Mais ce monde n’est pas un enfer pour tout le monde. Des petits et gros
malins savent y organiser des petits et des grands coins de paradis. Souvent
au détriment d’autrui, de ceux qui, il faut bien le dire, ne sont
pas toujours très malins !
C’est une occasion de lire ou de relire l’enfer de Dante *.
Ce long poème en rime tierce** est en quelque sorte
un « Who is Who » de tous les malfaisants connus du poète
florentin, fin connaisseur des turpitudes universelles. Celles de son temps,
celles qui l’avaient précédé, et finalement celles
d’aujourd’hui.
« Vous qui entrez laissez toute espérance ». L’enfer
de Dante n’a pas de porte. Sauf exception, on y descend toujours à
main gauche.
Vous y rencontrerez, soigneusement rangés dans des cercles, des zones,
des girons, des bolges, des sépulcres, des puits, tout ce que la terre
porta de méchants et de scélérats.
On s’y entredévore, s’y traîne dans la boue, y nage
dans des fleuves de sang, y sèche dans les sables, y bouillit dans des
marmites, y gèle dans les glaces, y rôtit dans les flammes, y court
sous des pluies de feu, y suffoque dans la puanteur, y crie et y gémit
comme il sied à des damnés.
Vous y verrez, nommément désignés, les luxurieux, les coléreux,
les violents contre les hommes, les violents contre la nature, les violents
contre l’art, les furies, les hérétiques, les papes mécréants,
les avares et les prodigues, les épicuriens, les suicidés, les
dissipateurs, les usuriers, les fraudeurs, les séducteurs et les rufians,
les mages et les devins, les astrologues et les sorciers, les trafiquants et
les concussionnaires, les hypocrites, les voleurs, les conseillers perfides,
les fauteurs de discorde, les faussaires, les falsificateurs de métaux
ou alchimistes, les falsificateurs de personnes, les falsificateurs de monnaie,
les falsificateurs de paroles, les géants, les traîtres, traîtres
à leurs parents, traîtres à leur patrie, traîtres
à leur parti, traîtres envers leurs hôtes, traîtres
envers leurs bienfaiteurs, traîtres envers l’autorité.
Bref vous y verrez toute cette humanité, aujourd’hui bien ordinaire,
et dont les fautes nous paraissent vénielles.
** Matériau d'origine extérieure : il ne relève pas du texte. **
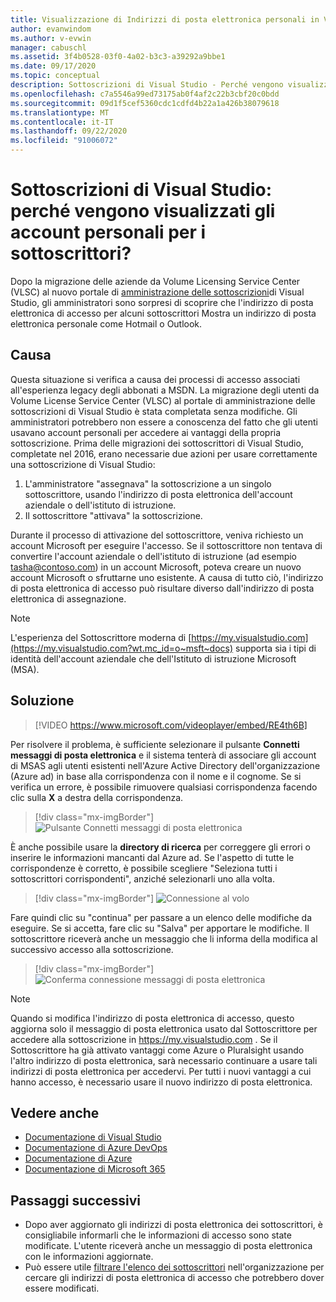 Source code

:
 ```yaml
---
title: Visualizzazione di Indirizzi di posta elettronica personali in VLSC
author: evanwindom
ms.author: v-evwin
manager: cabuschl
ms.assetid: 3f4b0528-03f0-4a02-b3c3-a39292a9bbe1
ms.date: 09/17/2020
ms.topic: conceptual
description: Sottoscrizioni di Visual Studio - Perché vengono visualizzati indirizzi Hotmail o Gmail per i sottoscrittori?
ms.openlocfilehash: c7a5546a99ed73175ab0f4af2c22b3cbf20c0bdd
ms.sourcegitcommit: 09d1f5cef5360cdc1cdfd4b22a1a426b38079618
ms.translationtype: MT
ms.contentlocale: it-IT
ms.lasthandoff: 09/22/2020
ms.locfileid: "91006072"
---
```

# <a name="visual-studio-subscriptions--why-do-i-see-personal-accounts-for-my-subscribers"></a>Sottoscrizioni di Visual Studio: perché vengono visualizzati gli account personali per i sottoscrittori?
Dopo la migrazione delle aziende da Volume Licensing Service Center (VLSC) al nuovo portale di [amministrazione delle sottoscrizioni](https://manage.visualstudio.com)di Visual Studio, gli amministratori sono sorpresi di scoprire che l'indirizzo di posta elettronica di accesso per alcuni sottoscrittori Mostra un indirizzo di posta elettronica personale come Hotmail o Outlook.  

## <a name="cause"></a>Causa
Questa situazione si verifica a causa dei processi di accesso associati all'esperienza legacy degli abbonati a MSDN. La migrazione degli utenti da Volume License Service Center (VLSC) al portale di amministrazione delle sottoscrizioni di Visual Studio è stata completata senza modifiche. Gli amministratori potrebbero non essere a conoscenza del fatto che gli utenti usavano account personali per accedere ai vantaggi della propria sottoscrizione. Prima delle migrazioni dei sottoscrittori di Visual Studio, completate nel 2016, erano necessarie due azioni per usare correttamente una sottoscrizione di Visual Studio:
1. L'amministratore "assegnava" la sottoscrizione a un singolo sottoscrittore, usando l'indirizzo di posta elettronica dell'account aziendale o dell'istituto di istruzione.
2. Il sottoscrittore "attivava" la sottoscrizione.

Durante il processo di attivazione del sottoscrittore, veniva richiesto un account Microsoft per eseguire l'accesso. Se il sottoscrittore non tentava di convertire l'account aziendale o dell'istituto di istruzione (ad esempio tasha@contoso.com) in un account Microsoft, poteva creare un nuovo account Microsoft o sfruttarne uno esistente. A causa di tutto ciò, l'indirizzo di posta elettronica di accesso può risultare diverso dall'indirizzo di posta elettronica di assegnazione.

> [!NOTE]
> L'esperienza del Sottoscrittore moderna di [https://my.visualstudio.com](https://my.visualstudio.com?wt.mc_id=o~msft~docs) supporta sia i tipi di identità dell'account aziendale che dell'Istituto di istruzione Microsoft (MSA).

## <a name="solution"></a>Soluzione

> [!VIDEO https://www.microsoft.com/videoplayer/embed/RE4th6B]

Per risolvere il problema, è sufficiente selezionare il pulsante **Connetti messaggi di posta elettronica** e il sistema tenterà di associare gli account di MSAS agli utenti esistenti nell'Azure Active Directory dell'organizzazione (Azure ad) in base alla corrispondenza con il nome e il cognome. Se si verifica un errore, è possibile rimuovere qualsiasi corrispondenza facendo clic sulla **X** a destra della corrispondenza.  

> [!div class="mx-imgBorder"]
> ![Pulsante Connetti messaggi di posta elettronica](_img/connect-emails/connect-emails-button.png "Fare clic su Connetti messaggi di posta elettronica per trovare la corrispondenza con gli utenti con account Microsoft per il Azure Active Directory")

È anche possibile usare la **directory di ricerca** per correggere gli errori o inserire le informazioni mancanti dal Azure ad. Se l'aspetto di tutte le corrispondenze è corretto, è possibile scegliere "Seleziona tutti i sottoscrittori corrispondenti", anziché selezionarli uno alla volta.  

> [!div class="mx-imgBorder"]
> ![Connessione al volo](_img/connect-emails/connect-emails-flyout.png "Selezionare i sottoscrittori di cui si desidera trovare la corrispondenza con le identità Azure AD e fare clic su continua.")

Fare quindi clic su "continua" per passare a un elenco delle modifiche da eseguire. Se si accetta, fare clic su "Salva" per apportare le modifiche. Il sottoscrittore riceverà anche un messaggio che li informa della modifica al successivo accesso alla sottoscrizione.   

> [!div class="mx-imgBorder"]
> ![Conferma connessione messaggi di posta elettronica](_img/connect-emails/connect-emails-confirm.png "Fare clic su continua per implementare le modifiche proposte, quindi fare clic su Salva.") 

> [!NOTE]
> Quando si modifica l'indirizzo di posta elettronica di accesso, questo aggiorna solo il messaggio di posta elettronica usato dal Sottoscrittore per accedere alla sottoscrizione in https://my.visualstudio.com . Se il Sottoscrittore ha già attivato vantaggi come Azure o Pluralsight usando l'altro indirizzo di posta elettronica, sarà necessario continuare a usare tali indirizzi di posta elettronica per accedervi. Per tutti i nuovi vantaggi a cui hanno accesso, è necessario usare il nuovo indirizzo di posta elettronica. 

## <a name="see-also"></a>Vedere anche
- [Documentazione di Visual Studio](/visualstudio/)
- [Documentazione di Azure DevOps](/azure/devops/)
- [Documentazione di Azure](/azure/)
- [Documentazione di Microsoft 365](/microsoft-365/)

##  <a name="next-steps"></a>Passaggi successivi
- Dopo aver aggiornato gli indirizzi di posta elettronica dei sottoscrittori, è consigliabile informarli che le informazioni di accesso sono state modificate.  L'utente riceverà anche un messaggio di posta elettronica con le informazioni aggiornate.
- Può essere utile [filtrare l'elenco dei sottoscrittori](search-license.md) nell'organizzazione per cercare gli indirizzi di posta elettronica di accesso che potrebbero dover essere modificati.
Nos droits de l’homme
accordent à ces peccadilles le bénéfice du doute et la
miséricorde des circonstances atténuantes.
Au train où nous allons, il nous faudra bientôt réhabiliter
l’enfer.
En 1281 fut brûlé à Florence un homme dont le nom avait
comme un accent de la city puisqu’on l’appelait Maître Adam
de Anglia. Il avait falsifié le florin en des temps où l’on
tolérait moins les scories dans les pièces d’or que de nos
jours dans les « prêts-papiers ». Dante ne lui en épargna
pas pour autant de l’inscrire à son palmarès !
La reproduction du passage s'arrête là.